▶ How to complete this task
Among the entries that follow, some lines contain the word "make". Show all of them.

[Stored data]

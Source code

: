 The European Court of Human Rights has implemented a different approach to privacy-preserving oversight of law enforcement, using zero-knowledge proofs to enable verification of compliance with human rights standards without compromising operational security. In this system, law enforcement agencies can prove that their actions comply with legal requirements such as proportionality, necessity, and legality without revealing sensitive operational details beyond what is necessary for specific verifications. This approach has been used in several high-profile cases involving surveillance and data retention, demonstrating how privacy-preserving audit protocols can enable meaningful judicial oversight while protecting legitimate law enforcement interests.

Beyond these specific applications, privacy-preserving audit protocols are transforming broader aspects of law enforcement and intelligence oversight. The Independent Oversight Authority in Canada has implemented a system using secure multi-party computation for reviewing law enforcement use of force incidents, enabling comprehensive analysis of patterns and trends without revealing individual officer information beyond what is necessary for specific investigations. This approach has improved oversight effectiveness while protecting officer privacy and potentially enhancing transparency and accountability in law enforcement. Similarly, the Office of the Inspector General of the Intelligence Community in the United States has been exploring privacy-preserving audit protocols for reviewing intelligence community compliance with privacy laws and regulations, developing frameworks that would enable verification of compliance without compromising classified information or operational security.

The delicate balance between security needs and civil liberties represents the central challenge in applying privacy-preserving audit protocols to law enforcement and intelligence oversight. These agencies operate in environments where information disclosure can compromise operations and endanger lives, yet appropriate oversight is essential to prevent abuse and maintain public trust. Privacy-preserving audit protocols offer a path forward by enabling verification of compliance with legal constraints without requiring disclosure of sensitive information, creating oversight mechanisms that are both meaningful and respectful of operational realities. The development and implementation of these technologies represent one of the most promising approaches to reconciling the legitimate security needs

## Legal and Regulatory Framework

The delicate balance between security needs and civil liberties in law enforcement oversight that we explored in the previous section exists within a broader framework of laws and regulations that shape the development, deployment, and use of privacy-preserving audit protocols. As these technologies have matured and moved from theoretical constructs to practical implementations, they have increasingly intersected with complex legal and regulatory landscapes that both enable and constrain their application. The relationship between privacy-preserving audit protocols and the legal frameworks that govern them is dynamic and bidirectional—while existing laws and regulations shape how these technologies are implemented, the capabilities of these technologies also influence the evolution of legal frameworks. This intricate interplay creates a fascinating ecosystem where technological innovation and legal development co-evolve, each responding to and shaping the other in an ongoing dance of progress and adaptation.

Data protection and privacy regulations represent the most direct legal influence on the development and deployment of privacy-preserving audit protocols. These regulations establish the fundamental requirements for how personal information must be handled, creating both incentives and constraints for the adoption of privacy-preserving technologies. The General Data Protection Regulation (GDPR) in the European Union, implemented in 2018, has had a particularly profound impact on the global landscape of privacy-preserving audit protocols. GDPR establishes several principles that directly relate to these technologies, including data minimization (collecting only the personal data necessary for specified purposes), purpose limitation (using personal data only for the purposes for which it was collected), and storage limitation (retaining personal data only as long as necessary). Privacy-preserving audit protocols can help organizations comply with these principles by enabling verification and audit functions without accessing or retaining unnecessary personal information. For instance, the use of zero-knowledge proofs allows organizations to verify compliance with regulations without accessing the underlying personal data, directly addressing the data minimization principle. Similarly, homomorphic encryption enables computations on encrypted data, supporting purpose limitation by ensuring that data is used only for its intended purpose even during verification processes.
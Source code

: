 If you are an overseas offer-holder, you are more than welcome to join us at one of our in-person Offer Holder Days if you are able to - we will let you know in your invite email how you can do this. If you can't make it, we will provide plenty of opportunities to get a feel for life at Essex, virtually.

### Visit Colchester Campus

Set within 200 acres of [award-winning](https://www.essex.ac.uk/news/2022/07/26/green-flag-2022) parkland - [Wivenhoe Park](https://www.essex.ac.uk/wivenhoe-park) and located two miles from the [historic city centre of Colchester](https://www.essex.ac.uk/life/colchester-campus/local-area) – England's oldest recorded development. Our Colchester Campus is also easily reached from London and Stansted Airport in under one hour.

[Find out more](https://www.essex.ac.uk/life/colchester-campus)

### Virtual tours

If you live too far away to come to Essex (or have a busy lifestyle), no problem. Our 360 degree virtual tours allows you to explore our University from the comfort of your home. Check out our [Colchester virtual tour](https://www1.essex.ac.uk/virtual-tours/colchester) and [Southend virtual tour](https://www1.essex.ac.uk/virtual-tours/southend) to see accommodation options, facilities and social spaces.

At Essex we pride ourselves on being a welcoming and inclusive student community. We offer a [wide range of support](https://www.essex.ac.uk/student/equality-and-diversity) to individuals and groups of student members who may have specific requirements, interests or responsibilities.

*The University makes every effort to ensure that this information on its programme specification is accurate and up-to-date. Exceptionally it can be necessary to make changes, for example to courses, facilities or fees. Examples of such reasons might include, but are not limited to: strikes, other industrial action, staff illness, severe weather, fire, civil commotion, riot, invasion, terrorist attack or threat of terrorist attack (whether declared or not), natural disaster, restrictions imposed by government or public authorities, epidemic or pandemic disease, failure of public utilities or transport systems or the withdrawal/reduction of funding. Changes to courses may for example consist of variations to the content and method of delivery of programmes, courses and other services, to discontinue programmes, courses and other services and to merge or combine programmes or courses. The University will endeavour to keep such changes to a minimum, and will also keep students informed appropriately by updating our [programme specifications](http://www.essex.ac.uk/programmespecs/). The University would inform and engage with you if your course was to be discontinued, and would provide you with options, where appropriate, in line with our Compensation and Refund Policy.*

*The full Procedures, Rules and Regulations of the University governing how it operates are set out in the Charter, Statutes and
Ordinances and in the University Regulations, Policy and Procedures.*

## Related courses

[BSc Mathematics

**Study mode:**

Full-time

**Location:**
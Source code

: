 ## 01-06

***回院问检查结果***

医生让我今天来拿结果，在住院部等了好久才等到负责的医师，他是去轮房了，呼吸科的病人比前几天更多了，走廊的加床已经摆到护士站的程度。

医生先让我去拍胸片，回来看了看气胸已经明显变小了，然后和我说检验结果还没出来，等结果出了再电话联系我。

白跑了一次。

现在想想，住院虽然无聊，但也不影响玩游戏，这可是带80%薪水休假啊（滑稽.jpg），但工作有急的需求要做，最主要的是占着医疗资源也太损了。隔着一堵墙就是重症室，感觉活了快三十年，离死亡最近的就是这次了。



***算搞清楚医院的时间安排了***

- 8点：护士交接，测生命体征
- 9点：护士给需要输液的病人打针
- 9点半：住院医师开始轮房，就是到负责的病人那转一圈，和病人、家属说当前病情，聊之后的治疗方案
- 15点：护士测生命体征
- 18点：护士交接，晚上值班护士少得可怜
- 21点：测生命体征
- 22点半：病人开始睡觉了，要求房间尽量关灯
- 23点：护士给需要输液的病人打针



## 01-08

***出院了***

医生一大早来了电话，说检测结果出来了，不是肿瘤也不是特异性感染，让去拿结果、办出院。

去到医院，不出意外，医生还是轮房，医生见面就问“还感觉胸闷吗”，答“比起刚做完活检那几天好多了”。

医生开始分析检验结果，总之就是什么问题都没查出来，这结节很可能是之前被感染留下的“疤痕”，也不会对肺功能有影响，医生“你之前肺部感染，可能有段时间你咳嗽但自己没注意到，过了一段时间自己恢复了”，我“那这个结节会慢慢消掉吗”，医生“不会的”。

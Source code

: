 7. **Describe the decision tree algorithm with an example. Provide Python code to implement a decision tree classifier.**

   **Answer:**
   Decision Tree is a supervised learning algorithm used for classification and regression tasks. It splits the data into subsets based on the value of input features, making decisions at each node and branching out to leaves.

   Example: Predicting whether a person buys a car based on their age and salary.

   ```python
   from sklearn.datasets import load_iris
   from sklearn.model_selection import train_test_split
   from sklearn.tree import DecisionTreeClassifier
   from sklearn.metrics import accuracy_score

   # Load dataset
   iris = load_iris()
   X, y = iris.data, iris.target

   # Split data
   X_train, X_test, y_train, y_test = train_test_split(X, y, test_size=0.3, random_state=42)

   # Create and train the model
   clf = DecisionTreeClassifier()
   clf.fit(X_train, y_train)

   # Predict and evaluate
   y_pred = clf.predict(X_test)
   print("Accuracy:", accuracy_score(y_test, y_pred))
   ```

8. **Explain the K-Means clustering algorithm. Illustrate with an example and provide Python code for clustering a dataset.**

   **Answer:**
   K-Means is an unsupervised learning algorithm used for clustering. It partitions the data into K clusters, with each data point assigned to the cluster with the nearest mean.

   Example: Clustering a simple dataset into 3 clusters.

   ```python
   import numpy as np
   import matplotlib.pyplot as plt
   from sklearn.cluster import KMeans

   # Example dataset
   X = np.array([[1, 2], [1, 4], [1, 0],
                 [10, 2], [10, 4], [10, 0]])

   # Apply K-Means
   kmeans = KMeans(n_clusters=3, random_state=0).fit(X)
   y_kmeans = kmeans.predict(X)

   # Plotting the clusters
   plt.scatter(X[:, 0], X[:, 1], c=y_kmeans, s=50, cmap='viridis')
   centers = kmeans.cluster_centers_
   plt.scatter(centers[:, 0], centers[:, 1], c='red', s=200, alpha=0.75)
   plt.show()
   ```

▶ Finished exercise
: If you are an overseas offer-holder, you are more than welcome to join us at one of our in-person Offer Holder Days if you are able to - we will let you know in your invite email how you can do this. If you can't make it, we will provide plenty of opportunities to get a feel for life at Essex, virtually.
*The University makes every effort to ensure that this information on its programme specification is accurate and up-to-date. Exceptionally it can be necessary to make changes, for example to courses, facilities or fees. Examples of such reasons might include, but are not limited to: strikes, other industrial action, staff illness, severe weather, fire, civil commotion, riot, invasion, terrorist attack or threat of terrorist attack (whether declared or not), natural disaster, restrictions imposed by government or public authorities, epidemic or pandemic disease, failure of public utilities or transport systems or the withdrawal/reduction of funding. Changes to courses may for example consist of variations to the content and method of delivery of programmes, courses and other services, to discontinue programmes, courses and other services and to merge or combine programmes or courses. The University will endeavour to keep such changes to a minimum, and will also keep students informed appropriately by updating our [programme specifications](http://www.essex.ac.uk/programmespecs/). The University would inform and engage with you if your course was to be discontinued, and would provide you with options, where appropriate, in line with our Compensation and Refund Policy.*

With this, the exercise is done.